MATT STEINER Updated: February 19, 2013 at 12:00 am • Published: February 19, 2013

Colorado Springs police Officer Justin Keown attended an award ceremony Tuesday morning dressed in his civilian clothes.

After all, the DUI enforcement officer wasn’t scheduled to start work until 6 p.m. went to the Gold Hill substation at 8:30 a.m. to watch one of his colleagues receive the Ken Jordan Award.

Keown walked away from the ceremony a bit surprised after being chosen the winner of the award — named after a CSPD officer who died after being shot at a DUI traffic stop in December 2006.

“Winning it was not even an expectation,” Keown told reporters, noting that Ken Jordan was a friend of his and also a “great man.”

Tuesday marked the third time the officer had been nominated for the award handed out for “Excellence in DUI Enforcement.” Keown joined six other nominees recognized at the event.

The others nominees were Officer Paul Engebretson of the Fort Carson Police Department, Spc. Spencer Rozell of Fort Carson Military Police, Officer Sheyna Marshall and Sgt. Bryan Widner with the Fountain police and Colorado State troopers Nicholas Hazlett and JJ Wolff.

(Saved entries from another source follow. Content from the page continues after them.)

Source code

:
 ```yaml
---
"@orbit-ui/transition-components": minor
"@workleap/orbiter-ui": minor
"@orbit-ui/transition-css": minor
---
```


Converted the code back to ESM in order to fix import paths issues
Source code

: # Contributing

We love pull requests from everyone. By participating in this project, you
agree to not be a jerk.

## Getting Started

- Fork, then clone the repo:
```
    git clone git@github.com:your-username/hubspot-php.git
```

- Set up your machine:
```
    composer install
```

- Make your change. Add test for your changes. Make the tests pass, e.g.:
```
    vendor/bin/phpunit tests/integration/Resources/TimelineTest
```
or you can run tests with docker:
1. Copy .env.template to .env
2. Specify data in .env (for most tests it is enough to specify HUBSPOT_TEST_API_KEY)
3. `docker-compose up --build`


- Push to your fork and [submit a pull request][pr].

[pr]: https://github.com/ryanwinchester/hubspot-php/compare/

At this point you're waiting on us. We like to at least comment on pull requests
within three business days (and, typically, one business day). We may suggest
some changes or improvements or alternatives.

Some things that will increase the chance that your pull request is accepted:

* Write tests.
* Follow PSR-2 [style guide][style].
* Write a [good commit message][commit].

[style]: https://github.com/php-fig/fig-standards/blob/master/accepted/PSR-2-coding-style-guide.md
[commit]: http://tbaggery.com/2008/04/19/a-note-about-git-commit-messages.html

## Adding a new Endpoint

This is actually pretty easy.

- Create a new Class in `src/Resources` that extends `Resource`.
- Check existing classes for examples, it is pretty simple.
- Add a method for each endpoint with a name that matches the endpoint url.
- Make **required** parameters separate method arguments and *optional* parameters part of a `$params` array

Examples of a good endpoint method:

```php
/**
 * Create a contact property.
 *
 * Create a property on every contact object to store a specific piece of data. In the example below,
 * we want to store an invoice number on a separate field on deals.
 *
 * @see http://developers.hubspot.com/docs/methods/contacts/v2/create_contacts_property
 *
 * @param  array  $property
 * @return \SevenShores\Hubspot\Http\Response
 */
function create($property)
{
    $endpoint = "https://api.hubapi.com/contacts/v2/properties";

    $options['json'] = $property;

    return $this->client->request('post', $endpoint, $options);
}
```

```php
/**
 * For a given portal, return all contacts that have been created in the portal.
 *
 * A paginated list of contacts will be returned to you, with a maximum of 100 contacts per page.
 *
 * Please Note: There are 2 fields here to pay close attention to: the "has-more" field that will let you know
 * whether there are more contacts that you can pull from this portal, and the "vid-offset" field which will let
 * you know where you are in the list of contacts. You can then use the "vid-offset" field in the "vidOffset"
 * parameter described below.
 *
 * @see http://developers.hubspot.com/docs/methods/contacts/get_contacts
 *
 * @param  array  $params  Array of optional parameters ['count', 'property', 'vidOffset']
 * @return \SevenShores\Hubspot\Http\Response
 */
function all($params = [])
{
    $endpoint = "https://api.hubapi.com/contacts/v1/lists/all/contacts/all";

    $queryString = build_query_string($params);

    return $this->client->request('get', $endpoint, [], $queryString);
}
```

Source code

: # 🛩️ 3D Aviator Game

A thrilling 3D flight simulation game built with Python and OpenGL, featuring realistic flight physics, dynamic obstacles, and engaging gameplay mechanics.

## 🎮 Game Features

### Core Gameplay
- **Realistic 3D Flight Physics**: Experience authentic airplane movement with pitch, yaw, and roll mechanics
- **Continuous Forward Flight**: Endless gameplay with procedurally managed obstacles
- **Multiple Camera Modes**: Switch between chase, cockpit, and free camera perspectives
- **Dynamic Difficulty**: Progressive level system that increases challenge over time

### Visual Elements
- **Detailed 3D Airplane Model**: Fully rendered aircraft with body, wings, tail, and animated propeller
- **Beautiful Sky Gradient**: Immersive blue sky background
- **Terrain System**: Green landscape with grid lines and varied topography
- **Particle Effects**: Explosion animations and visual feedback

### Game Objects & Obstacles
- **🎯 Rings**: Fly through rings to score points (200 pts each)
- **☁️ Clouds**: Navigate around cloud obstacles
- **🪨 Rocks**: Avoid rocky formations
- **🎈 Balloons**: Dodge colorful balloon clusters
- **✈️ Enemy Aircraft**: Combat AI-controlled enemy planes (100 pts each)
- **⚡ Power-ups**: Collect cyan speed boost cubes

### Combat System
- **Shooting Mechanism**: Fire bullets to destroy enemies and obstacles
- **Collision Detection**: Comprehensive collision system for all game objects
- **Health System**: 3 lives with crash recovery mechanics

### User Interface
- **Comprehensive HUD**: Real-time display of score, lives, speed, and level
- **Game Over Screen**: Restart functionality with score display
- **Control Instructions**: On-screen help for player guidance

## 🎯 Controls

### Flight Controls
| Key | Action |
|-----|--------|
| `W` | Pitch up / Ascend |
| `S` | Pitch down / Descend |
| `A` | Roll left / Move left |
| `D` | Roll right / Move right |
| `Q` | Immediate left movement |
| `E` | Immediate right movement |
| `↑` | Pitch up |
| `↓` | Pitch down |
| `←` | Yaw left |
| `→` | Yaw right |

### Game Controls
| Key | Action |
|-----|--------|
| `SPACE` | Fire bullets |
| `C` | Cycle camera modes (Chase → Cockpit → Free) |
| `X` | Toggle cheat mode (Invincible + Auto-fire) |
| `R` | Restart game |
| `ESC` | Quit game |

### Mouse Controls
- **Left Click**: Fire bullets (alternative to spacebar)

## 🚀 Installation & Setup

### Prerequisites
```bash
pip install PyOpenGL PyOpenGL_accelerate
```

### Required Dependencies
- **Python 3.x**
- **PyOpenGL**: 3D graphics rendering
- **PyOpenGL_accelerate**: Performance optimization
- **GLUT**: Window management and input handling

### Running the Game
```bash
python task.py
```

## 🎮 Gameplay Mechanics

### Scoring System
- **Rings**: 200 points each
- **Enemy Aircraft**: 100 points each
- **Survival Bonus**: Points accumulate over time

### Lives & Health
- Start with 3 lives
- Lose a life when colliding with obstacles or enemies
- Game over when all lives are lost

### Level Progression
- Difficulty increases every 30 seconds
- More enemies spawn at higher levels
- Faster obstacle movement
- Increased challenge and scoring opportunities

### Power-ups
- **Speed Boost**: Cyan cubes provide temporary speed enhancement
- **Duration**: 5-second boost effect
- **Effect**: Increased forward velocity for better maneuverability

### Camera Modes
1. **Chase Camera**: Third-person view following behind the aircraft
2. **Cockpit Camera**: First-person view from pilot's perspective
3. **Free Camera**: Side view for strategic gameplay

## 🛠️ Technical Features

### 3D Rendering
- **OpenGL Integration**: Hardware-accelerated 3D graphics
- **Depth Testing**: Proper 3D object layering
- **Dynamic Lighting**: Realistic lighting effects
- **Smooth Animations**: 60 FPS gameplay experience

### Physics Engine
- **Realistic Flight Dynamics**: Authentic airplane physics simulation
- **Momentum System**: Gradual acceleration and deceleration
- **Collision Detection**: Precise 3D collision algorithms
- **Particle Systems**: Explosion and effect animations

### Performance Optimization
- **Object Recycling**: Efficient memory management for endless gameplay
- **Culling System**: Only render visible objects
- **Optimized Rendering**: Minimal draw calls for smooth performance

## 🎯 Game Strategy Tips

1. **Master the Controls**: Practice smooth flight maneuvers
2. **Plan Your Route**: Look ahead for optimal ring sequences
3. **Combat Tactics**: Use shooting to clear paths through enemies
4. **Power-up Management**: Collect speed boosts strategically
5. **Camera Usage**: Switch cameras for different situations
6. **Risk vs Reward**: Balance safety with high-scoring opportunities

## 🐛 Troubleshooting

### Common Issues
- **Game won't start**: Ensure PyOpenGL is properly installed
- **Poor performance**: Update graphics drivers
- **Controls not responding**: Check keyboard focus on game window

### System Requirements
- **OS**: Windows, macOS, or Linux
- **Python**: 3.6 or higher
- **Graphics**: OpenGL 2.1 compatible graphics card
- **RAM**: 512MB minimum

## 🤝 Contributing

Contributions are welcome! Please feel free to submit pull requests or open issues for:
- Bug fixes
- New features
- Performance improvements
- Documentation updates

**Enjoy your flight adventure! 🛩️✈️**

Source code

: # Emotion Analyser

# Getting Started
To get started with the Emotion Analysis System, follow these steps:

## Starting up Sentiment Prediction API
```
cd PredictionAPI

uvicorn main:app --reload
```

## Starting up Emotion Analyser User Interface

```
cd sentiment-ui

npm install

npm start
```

Colorado Springs police patrol supervisor Sgt. Mary Walsh nominated Keown for the award.

Walsh said Keown’s desire to share his knowledge about DUI enforcement is what set him apart from the other nominees.

“He focuses on educating others as well as on the enforcement aspect of his job,” Walsh said of the 4-year DUI patrol veteran.

Keown has become a police training officer in the area of DUI enforcement and has spoken to several school groups on the subject.

“The sooner we can educate young people about the dangers of drugs and drinking, that has an effect later in life,” Walsh said. “Even if we effect just one person, that’s well worth the effort.”

Keown said he “fell into” the role of DUI officer with the Colorado Springs department. He said he quickly developed a passion for that area of law enforcement and made 152 arrests in 2012.

“We prevent serious injury and deaths,” Keown said. “That is what drives me. I can help keep my family safe and help keep everybody’s family safe.”

Keown is the seventh recipient of the Ken Jordan Award first handed out at the end of 2006.

“I’m tickled pink,” he said with a smile. “It’s a true honor.”